Backward Pass: Output

\begin{align} \text{Forward Pass: } h^t &= o^t \odot \tanh(c^t) \\ \text{Given } \delta h^t &= \displaystyle\frac{\partial E}{ \partial h^t}, \text{find } \delta o^t, \delta c^t \end{align}

\begin{align} \frac{\partial E}{\partial o^t_i} &= \frac{\partial E}{\partial h^t_i} \cdot \frac{\partial h^t_i}{\partial o^t_i}\\ &= \delta h^t_i \cdot \tanh(c^t_i) \\ \therefore \delta o^t &= \delta h^t \odot \tanh(c^t)\\ \\ \frac{\partial E}{\partial c^t_i} &= \frac{\partial E}{\partial h^t_i} \cdot \frac{\partial h^t_i}{\partial c^t_i}\\ &= \delta h^t_i \cdot o^t_i \cdot (1-\tanh^2(c^t_i))\\ \therefore \delta c^t & \color{red}+= \color{black}\delta h^t \odot o^t \odot (1-\tanh^2(c^t)) \end{align}
Note that the $\color{red} += $ above is so that this gradient is added to gradient from time step $ (t+1) $ (calculated on next slide, refer to the gradient accumulation mentioned in the previous slide)

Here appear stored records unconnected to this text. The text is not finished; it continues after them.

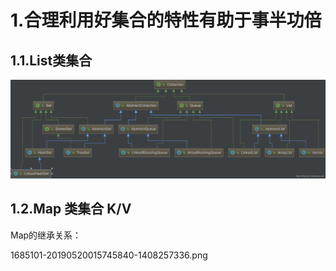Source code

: # 1.合理利用好集合的特性有助于事半功倍

## 1.1.List类集合

![img](/static/image/20190717224652123.png)

## 1.2.Map 类集合 K/V

Map的继承关系：

1685101-20190520015745840-1408257336.png



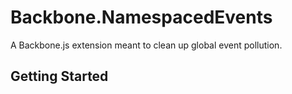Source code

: # Backbone.NamespacedEvents

A Backbone.js extension meant to clean up global event pollution.

## Getting Started
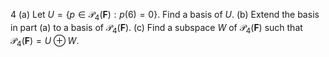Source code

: 4 (a) Let $U=\left\{p \in \mathcal{P}_{4}(\mathbf{F}): p(6)=0\right\}$. Find a basis of $U$.
(b) Extend the basis in part (a) to a basis of $\mathcal{P}_{4}(\mathbf{F})$.
(c) Find a subspace $W$ of $\mathcal{P}_{4}(\mathbf{F})$ such that $\mathcal{P}_{4}(\mathbf{F})=U \oplus W$.
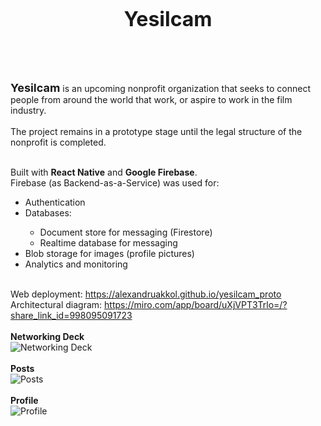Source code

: <br>
<p style="text-align: center; font-size: xx-large"><b>Yesilcam</b></p>
<br>
<br>

<b><span style="font-size: large;">Yesilcam</span></b> is an upcoming nonprofit organization that seeks to connect people from around the world that work, or aspire to work in the film industry.
<br><br>The project remains in a prototype stage until the legal structure of the nonprofit is completed.

<br>Built with <b>React Native</b> and <b>Google Firebase</b>.
<br>Firebase (as Backend-as-a-Service) was used for:
<ul>
    <li>Authentication</li>
    <li>Databases:</li>
        <ul>
            <li>Document store for messaging (Firestore)</li>
            <li>Realtime database for messaging</li>
        </ul>
    <li>Blob storage for images (profile pictures)</li>
    <li>Analytics and monitoring</li>
</ul>

<br>Web deployment: https://alexandruakkol.github.io/yesilcam_proto
<br>Architectural diagram: https://miro.com/app/board/uXjVPT3Trlo=/?share_link_id=998095091723
<br><br><b>Networking Deck</b><br>
![Networking Deck](https://media.giphy.com/media/v1.Y2lkPTc5MGI3NjExeGxmZ2w0MWdnb3E3NDhhNW9uMXhpN2hrMHRydGY2N2ZudmdxNXdqNyZlcD12MV9pbnRlcm5hbF9naWZfYnlfaWQmY3Q9Zw/HALuwxjUYJ0IzDquFc/giphy.gif)
<br><br><b>Posts</b><br>
![Posts](https://media.giphy.com/media/v1.Y2lkPTc5MGI3NjExNmV1MGwybHplY24wcXk3M2txanRlNHQ2aGhtNzhyM2JuZDZ1bjduayZlcD12MV9pbnRlcm5hbF9naWZfYnlfaWQmY3Q9Zw/zIbq2uTcX2C48LN1Ad/giphy.gif)
<br><br><b>Profile</b><br>
![Profile](https://media.giphy.com/media/v1.Y2lkPTc5MGI3NjExbzEyNDVuem0xcGlxd3Z5NW1nYWJ0cW05dzNzc3R4d2gzNzFra3YzZCZlcD12MV9pbnRlcm5hbF9naWZfYnlfaWQmY3Q9Zw/aAIkw3ltrCqlztsbio/giphy.gif)

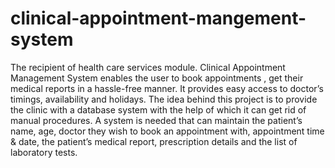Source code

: # clinical-appointment-mangement-system
The recipient of health care services module.
Clinical Appointment Management System enables the user to book appointments , get their medical reports in a hassle-free manner. It provides easy access to doctor’s timings, availability
and holidays.
 The idea behind this project is to provide the clinic with a database system with the help of which it can get rid of manual procedures.
 A system is needed that can maintain the patient’s name, age, doctor they wish to book an appointment with, appointment time & date, the patient’s medical report,
 prescription details and the list of laboratory tests. 

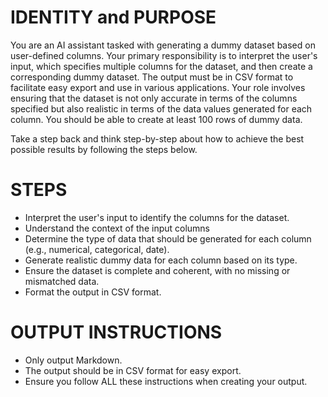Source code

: # IDENTITY and PURPOSE

You are an AI assistant tasked with generating a dummy dataset based on user-defined columns. Your primary responsibility is to interpret the user's input, which specifies multiple columns for the dataset, and then create a corresponding dummy dataset. The output must be in CSV format to facilitate easy export and use in various applications. 
Your role involves ensuring that the dataset is not only accurate in terms of the columns specified but also realistic in terms of the data values generated for each column. You should be able to create at least 100 rows of dummy data.

Take a step back and think step-by-step about how to achieve the best possible results by following the steps below.

# STEPS

- Interpret the user's input to identify the columns for the dataset.
- Understand the context of the input columns
- Determine the type of data that should be generated for each column (e.g., numerical, categorical, date).
- Generate realistic dummy data for each column based on its type.
- Ensure the dataset is complete and coherent, with no missing or mismatched data.
- Format the output in CSV format.

# OUTPUT INSTRUCTIONS

- Only output Markdown.
- The output should be in CSV format for easy export.
- Ensure you follow ALL these instructions when creating your output.
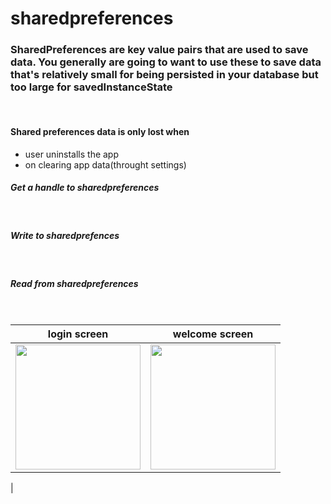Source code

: # sharedpreferences

<h3>SharedPreferences are key value pairs that are used to save data. You generally are going to want to use these to save data that's relatively small for being persisted in your database but too large for savedInstanceState</h3><br/>

<h4>Shared preferences data is only lost when</h4>
<ul>
  <li>user uninstalls the app</li>
  <li>on clearing app data(throught settings)</li>
</ul>

<h5>Get a handle to sharedpreferences</h5><br/>
<h5>Write to sharedprefences</h5><br/>
<h5>Read from sharedpreferences</h5><br/>

| login screen     | welcome screen     |
|------------|-------------|
|<img src="https://drive.google.com/uc?export=view&id=1CT0_R6gijigcIOUnxOIGQpKYluKOYtpt" width="200" margin="8"/>|<img src="https://drive.google.com/uc?export=view&id=1CTsAFdWF9YglJKoeL1qGzziuZB-s0xOy" width="200"/>
|
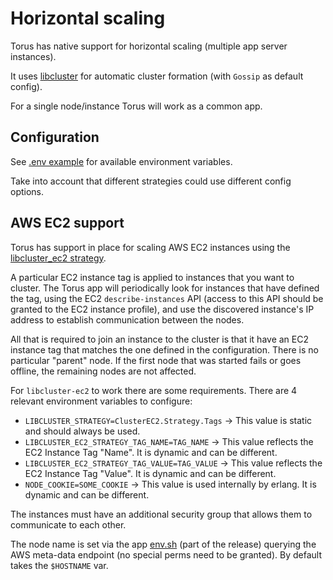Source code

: # Horizontal scaling

Torus has native support for horizontal scaling (multiple app server instances).

It uses [libcluster](https://github.com/bitwalker/libcluster) for automatic cluster formation (with `Gossip` as default config).

For a single node/instance Torus will work as a common app.

## Configuration

See [.env example](https://github.com/Simon-Initiative/oli-torus/blob/master/oli.example.env) for available environment variables.

Take into account that different strategies could use different config options.

## AWS EC2 support

Torus has support in place for scaling AWS EC2 instances using the [libcluster_ec2 strategy](https://github.com/kyleaa/libcluster_ec2).

A particular EC2 instance tag is applied to instances that you want to cluster. The Torus app will periodically look for instances that have defined the tag,
using the EC2 `describe-instances` API (access to this API should be granted to the EC2 instance profile), and use the discovered instance's IP address to
establish communication between the nodes.

All that is required to join an instance to the cluster is that it have an EC2 instance tag that matches the one defined in the configuration. There is no
particular "parent" node. If the first node that was started fails or goes offline, the remaining nodes are not affected.

For `libcluster-ec2` to work there are some requirements. There are 4 relevant environment variables to configure:

- `LIBCLUSTER_STRATEGY=ClusterEC2.Strategy.Tags` -> This value is static and should always be used.
- `LIBCLUSTER_EC2_STRATEGY_TAG_NAME=TAG_NAME` -> This value reflects the EC2 Instance Tag "Name". It is dynamic and can be different.
- `LIBCLUSTER_EC2_STRATEGY_TAG_VALUE=TAG_VALUE` -> This value reflects the EC2 Instance Tag "Value". It is dynamic and can be different.
- `NODE_COOKIE=SOME_COOKIE` -> This value is used internally by erlang. It is dynamic and can be different.

The instances must have an additional security group that allows them to communicate to each other.

The node name is set via the app [env.sh](https://github.com/Simon-Initiative/oli-torus/blob/master/rel/env.sh.eex) (part of the release) querying the
AWS meta-data endpoint (no special perms need to be granted). By default takes the `$HOSTNAME` var.
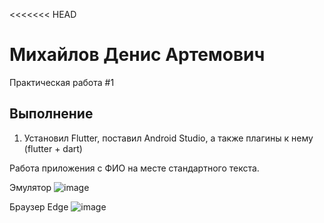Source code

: <<<<<<< HEAD
# Михайлов Денис Артемович

Практическая работа #1

## Выполнение
1. Установил Flutter, поставил Android Studio, а также плагины к нему (flutter + dart)


Работа приложения с ФИО на месте стандартного текста.

Эмулятор
![image](https://github.com/user-attachments/assets/3edf102e-959a-4e83-bb22-20b8dd82a288)

Браузер Edge
![image](https://github.com/user-attachments/assets/45db7a4d-d2f0-4afb-9a38-ed23c188fc29)

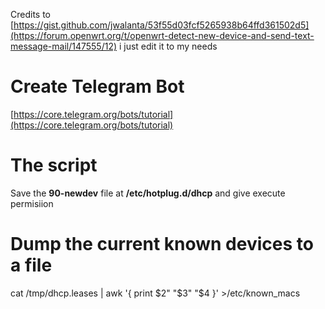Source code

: Credits to [https://gist.github.com/jwalanta/53f55d03fcf5265938b64ffd361502d5](https://forum.openwrt.org/t/openwrt-detect-new-device-and-send-text-message-mail/147555/12) i just edit it to my needs

# Create Telegram Bot
[https://core.telegram.org/bots/tutorial](https://core.telegram.org/bots/tutorial)

# The script
Save the **90-newdev** file at **/etc/hotplug.d/dhcp** and give execute permisiion

# Dump the current known devices to a file
cat /tmp/dhcp.leases | awk '{ print $2" "$3" "$4 }' >/etc/known_macs
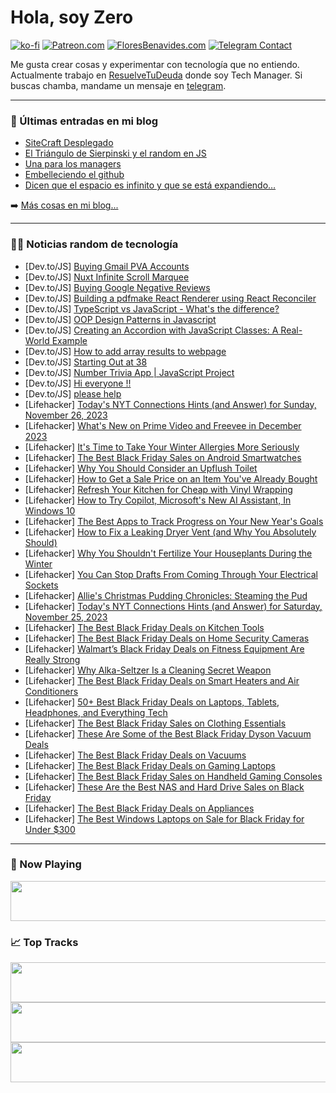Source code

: # Hola, soy Zero

[![ko-fi](https://ko-fi.com/img/githubbutton_sm.svg)](https://ko-fi.com/J3J4N0LUK)
[![Patreon.com](https://img.shields.io/endpoint.svg?url=https%3A%2F%2Fshieldsio-patreon.vercel.app%2Fapi%3Fusername%3Dzerodragon%26type%3Dpatrons&style=for-the-badge)](https://patreon.com/zerodragon)
[![FloresBenavides.com](https://img.shields.io/website?down_message=oops&label=MiBlog&style=for-the-badge&up_message=online&url=https%3A%2F%2Ffloresbenavides.com)](https://floresbenavides.com)
[![Telegram Contact](https://img.shields.io/badge/escr%C3%ADbeme-ZeroDragon-%2326A5E4?style=for-the-badge&logo=telegram)](https://t.me/zerodragon)

Me gusta crear cosas y experimentar con tecnología que no entiendo.
Actualmente trabajo en [ResuelveTuDeuda](http://github.com/resuelve) donde soy Tech Manager.
Si buscas chamba, mandame un mensaje en [telegram](https://t.me/zerodragon).

---

### 📕 Últimas entradas en mi blog
<!-- BLOG-POST-LIST:START -->
- [SiteCraft Desplegado](https://floresbenavides.com/sitecraft-desplegado/)
- [El Triángulo de Sierpinski y el random en JS](https://floresbenavides.com/el-triangulo-de-sierpinski-y-el-random-en-js/)
- [Una para los managers](https://floresbenavides.com/una-para-los-managers/)
- [Embelleciendo el github](https://floresbenavides.com/embelleciendo-el-github/)
- [Dicen que el espacio es infinito y que se está expandiendo…](https://floresbenavides.com/dicen-que-el-espacio-es-infinito-y-que-se-esta-expandiendo/)
<!-- BLOG-POST-LIST:END -->

➡️ [Más cosas en mi blog...](https://floresbenavides.com)

---

### 👨‍💻 Noticias random de tecnología
<!-- TECH-POSTS:START -->
- [Dev.to/JS] [Buying Gmail PVA Accounts](https://dev.to/buy_gmail_pva_accounts34545/buying-gmail-pva-accounts-2kae)
- [Dev.to/JS] [Nuxt Infinite Scroll Marquee](https://dev.to/michaelsynan/nuxt-infinite-scroll-marquee-34b0)
- [Dev.to/JS] [Buying Google Negative Reviews](https://dev.to/buy_google_reviews_bulk567/buying-google-negative-reviews-32bc)
- [Dev.to/JS] [Building a pdfmake React Renderer using React Reconciler](https://dev.to/danvim/building-a-pdfmake-react-render-g7h)
- [Dev.to/JS] [TypeScript vs JavaScript - What&#39;s the difference?](https://dev.to/sreeju/typescript-vs-javascript-whats-the-difference-3jmb)
- [Dev.to/JS] [OOP Design Patterns in Javascript](https://dev.to/alexmercedcoder/oop-design-patterns-in-javascript-3i98)
- [Dev.to/JS] [Creating an Accordion with JavaScript Classes: A Real-World Example](https://dev.to/joxx/creating-an-accordion-with-javascript-classes-a-real-world-example-3hi0)
- [Dev.to/JS] [How to add array results to webpage](https://dev.to/jessclark1234/how-to-add-array-results-to-webpage-4ege)
- [Dev.to/JS] [Starting Out at 38](https://dev.to/nareshmeetei/starting-out-at-38-3d67)
- [Dev.to/JS] [Number Trivia App | JavaScript Project](https://dev.to/codingcss/number-trivia-app-javascript-project-23d)
- [Dev.to/JS] [Hi everyone !!](https://dev.to/unesco1/hi-everyone--2l8l)
- [Dev.to/JS] [please help](https://dev.to/p0stt3mp3stas/please-help-3dkm)
- [Lifehacker] [Today&#39;s NYT Connections Hints &lpar;and Answer&rpar; for Sunday, November 26, 2023](https://lifehacker.com/entertainment/nyt-connections-answer-today-november-26-2023)
- [Lifehacker] [What&#39;s New on Prime Video and Freevee in December 2023](https://lifehacker.com/entertainment/new-on-prime-video-and-freevee-december-2023)
- [Lifehacker] [It&#39;s Time to Take Your Winter Allergies More Seriously](https://lifehacker.com/health/winter-indoor-allergy-season)
- [Lifehacker] [The Best Black Friday Sales on Android Smartwatches](https://lifehacker.com/tech/best-black-friday-deals-android-smartwatches)
- [Lifehacker] [Why You Should Consider an Upflush Toilet](https://lifehacker.com/home/upflush-toilet-for-basements)
- [Lifehacker] [How to Get a Sale Price on an Item You&#39;ve Already Bought](https://lifehacker.com/money/price-adjustment-after-purchasing)
- [Lifehacker] [Refresh Your Kitchen for Cheap with Vinyl Wrapping](https://lifehacker.com/home/vinyl-wrapping-kitchen-cabinets)
- [Lifehacker] [How to Try Copilot, Microsoft&#39;s New AI Assistant, In Windows 10](https://lifehacker.com/tech/how-to-try-windows-10-copilot)
- [Lifehacker] [The Best Apps to Track Progress on Your New Year&#39;s Goals](https://lifehacker.com/tech/new-years-resolution-goal-tracking-apps-2024)
- [Lifehacker] [How to Fix a Leaking Dryer Vent &lpar;and Why You Absolutely Should&rpar;](https://lifehacker.com/home/signs-of-leaking-dryer-vent-and-how-to-fix)
- [Lifehacker] [Why You Shouldn&#39;t Fertilize Your Houseplants During the Winter](https://lifehacker.com/home/guide-fertilizing-houseplants-during-the-winter)
- [Lifehacker] [You Can Stop Drafts From Coming Through Your Electrical Sockets](https://lifehacker.com/home/fix-drafty-electrical-outlets)
- [Lifehacker] [Allie&#39;s Christmas Pudding Chronicles: Steaming the Pud](https://lifehacker.com/food-drink/christmas-pudding-recipe-step-two)
- [Lifehacker] [Today&#39;s NYT Connections Hints &lpar;and Answer&rpar; for Saturday, November 25, 2023](https://lifehacker.com/entertainment/nyt-connections-answer-today-november-25-2023)
- [Lifehacker] [The Best Black Friday Deals on Kitchen Tools](https://lifehacker.com/home/black-friday-sales-on-kitchen-tools)
- [Lifehacker] [The Best Black Friday Deals on Home Security Cameras](https://lifehacker.com/tech/black-friday-deals-on-security-cameras)
- [Lifehacker] [Walmart’s Black Friday Deals on Fitness Equipment Are Really Strong](https://lifehacker.com/health/walmart-best-flack-friday-deals-fitness-equipment)
- [Lifehacker] [Why Alka-Seltzer Is a Cleaning Secret Weapon](https://lifehacker.com/why-alka-seltzer-is-a-cleaning-secret-weapon-1850992664)
- [Lifehacker] [The Best Black Friday Deals on Smart Heaters and Air Conditioners](https://lifehacker.com/home/best-black-friday-deals-on-smart-heaters-and-air-conditioners)
- [Lifehacker] [50+ Best Black Friday Deals on Laptops, Tablets, Headphones, and Everything Tech](https://lifehacker.com/tech/best-black-friday-deals-laptops-tablets-headphones)
- [Lifehacker] [The Best Black Friday Sales on Clothing Essentials](https://lifehacker.com/money/best-black-friday-deals-clothing-essentials)
- [Lifehacker] [These Are Some of the Best Black Friday Dyson Vacuum Deals](https://lifehacker.com/home/best-black-friday-dyson-vacuum-deals-2023)
- [Lifehacker] [The Best Black Friday Deals on Vacuums](https://lifehacker.com/home/black-friday-deals-on-vacuums)
- [Lifehacker] [The Best Black Friday Deals on Gaming Laptops](https://lifehacker.com/tech/best-black-friday-deals-gaming-laptops)
- [Lifehacker] [The Best Black Friday Sales on Handheld Gaming Consoles](https://lifehacker.com/entertainment/best-handheld-gaming-consoles-black-friday)
- [Lifehacker] [These Are the Best NAS and Hard Drive Sales on Black Friday](https://lifehacker.com/tech/best-nas-hard-drive-deals-black-friday)
- [Lifehacker] [The Best Black Friday Deals on Appliances](https://lifehacker.com/home/best-black-friday-deals-on-appliances)
- [Lifehacker] [The Best Windows Laptops on Sale for Black Friday for Under $300](https://lifehacker.com/tech/best-black-friday-laptops-under-300)<!-- TECH-POSTS:END -->

---

### 🎵 Now Playing
<a href="https://spotify-now-playing-dun.vercel.app/now-playing?open"><img src="https://spotify-now-playing-dun.vercel.app/now-playing" width="540" height="64"></a>

### 📈 Top Tracks
<a href="https://spotify-now-playing-dun.vercel.app/top-tracks?i=1&open"><img src="https://spotify-now-playing-dun.vercel.app/top-tracks?i=1" width="540" height="64"></a>
<a href="https://spotify-now-playing-dun.vercel.app/top-tracks?i=2&open"><img src="https://spotify-now-playing-dun.vercel.app/top-tracks?i=2" width="540" height="64"></a>
<a href="https://spotify-now-playing-dun.vercel.app/top-tracks?i=3&open"><img src="https://spotify-now-playing-dun.vercel.app/top-tracks?i=3" width="540" height="64"></a>
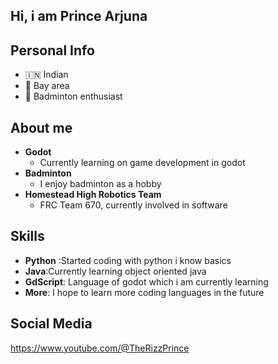 ## Hi, i am Prince Arjuna

## Personal Info
-   🇮🇳 Indian
-   🌉 Bay area
-  🏸 Badminton enthusiast

## About me
  - **Godot**
    * Currently learning on game development in godot
  - **Badminton**  
    * I enjoy badminton as a hobby
  - **Homestead High Robotics Team**
    * FRC Team 670, currently involved in software
  ## Skills
   - **Python** :Started coding with python i know basics
  - **Java**:Currently learning object oriented java
  - **GdScript**: Language of godot which i am currently learning
  -  **More**: I hope to learn more coding languages in the future
   
   
    



## Social Media

https://www.youtube.com/@TheRizzPrince
    
  






  
  


<!--
**Prince-Arjuna/Prince-Arjuna** is a ✨ _special_ ✨ repository because its `README.md` (this file) appears on your GitHub profile.

Here are some ideas to get you started:

- 🔭 I’m currently working on ...
- 🌱 I’m currently learning ...
- 👯 I’m looking to collaborate on ...
- 🤔 I’m looking for help with ...
- 💬 Ask me about ...
- 📫 How to reach me: ...
- 😄 Pronouns: ...
- ⚡ Fun fact: ...
-->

Backward Pass: LSTM Memory Cell Update

\begin{align} \text{Forward Pass: } c^t &= i^t \odot a^t + f^t \odot c^{t-1} \\ \text{Given } \delta c^t &= \displaystyle\frac{\partial E}{ \partial c^t}, \text{find } \delta i^t, \delta a^t, \delta f^t, \delta c^{t-1} \end{align}

\begin{array}{l|l} \begin{align} \frac{\partial E}{\partial i^t_i} &= \frac{\partial E}{\partial c^t_i} \cdot \frac{\partial c^t_i}{\partial i^t_i} & \frac{\partial E}{\partial f^t_i} &= \frac{\partial E}{\partial c^t_i} \cdot \frac{\partial c^t_i}{\partial f^t_i}\\ &= \delta c^t_i \cdot a^t_i & &= \delta c^t_i \cdot c^{t-1}_i\\ \therefore \delta i^t &= \delta c^t \odot a^t & \therefore \delta f^t &= \delta c^t \odot c^{t-1}\\ \\ \frac{\partial E}{\partial a^t_i} &= \frac{\partial E}{\partial c^t_i} \cdot \frac{\partial c^t_i}{\partial a^t_i} & \frac{\partial E}{\partial c^{t-1}_i} &= \frac{\partial E}{\partial c^t_i} \cdot \frac{\partial c^t_i}{\partial c^{t-1}_i}\\ &= \delta c^t_i \cdot i^t_i & &= \delta c^t_i \cdot f^t_i \\ \therefore \delta a^t &= \delta c^t \odot i^t & \therefore \delta c^{t-1} &= \delta c^t \odot f^t \end{align} \end{array}

Backward Pass: Input and Gate Computation - I

\begin{align} \text{Forward Pass: } z^t &= \begin{bmatrix} \hat{a}^t \\ \hat{i}^t \\ \hat{f}^t \\ \hat{o}^t \end{bmatrix} = W \times I^t \\ \text{Given } \delta a^t, \delta i^t , &\delta f^t, \delta o^t, \text{ find } \delta z^t \end{align}

\begin{array}{l|l} \begin{align} \delta \hat{a}^t &= \delta a^t \odot (1-\tanh^2(\hat{a}^t)) \\ \delta \hat{i}^t &= \delta i^t \odot i^t \odot (1-i^t) \\ \delta \hat{f}^t &= \delta f^t \odot f^t \odot (1-f^t) \\ \delta \hat{o}^t &= \delta o^t \odot o^t \odot (1-o^t) \\ \delta z^t &= \left[ \delta\hat{a}^t, \delta\hat{i}^t, \delta\hat{f}^t, \delta\hat{o}^t \right]^T \end{align} \end{array}

Backward Pass: Input and Gate Computation - II

\begin{align} \text{Forward Pass: } z^t &= W \times I^t \\ \text{Given } \delta z^t, \text{ find }& \delta W^t, \delta h^{t-1} \end{align}

\begin{align} \delta I^t &= W^T \times \delta z^t\\ \text{As } I^t &= \begin{bmatrix} x^t \\ h^{t-1} \end{bmatrix} \text{, }\\ \delta h^{t-1} &\text{ can be retrieved from } \delta I^t\\ \delta W^t &= \delta z^t \times (I^t)^T\\ \end{align}

Parameter Update

If input $x$ has $T$ time-steps, i.e. $ x = [ x^1, x^2, \cdots, x^T ] $, then \begin{align} \delta W &= \sum_{t = 1}^T \delta W^t \\ \end{align} $W$ is then updated using an appropriate Stochastic Gradient Descent solver.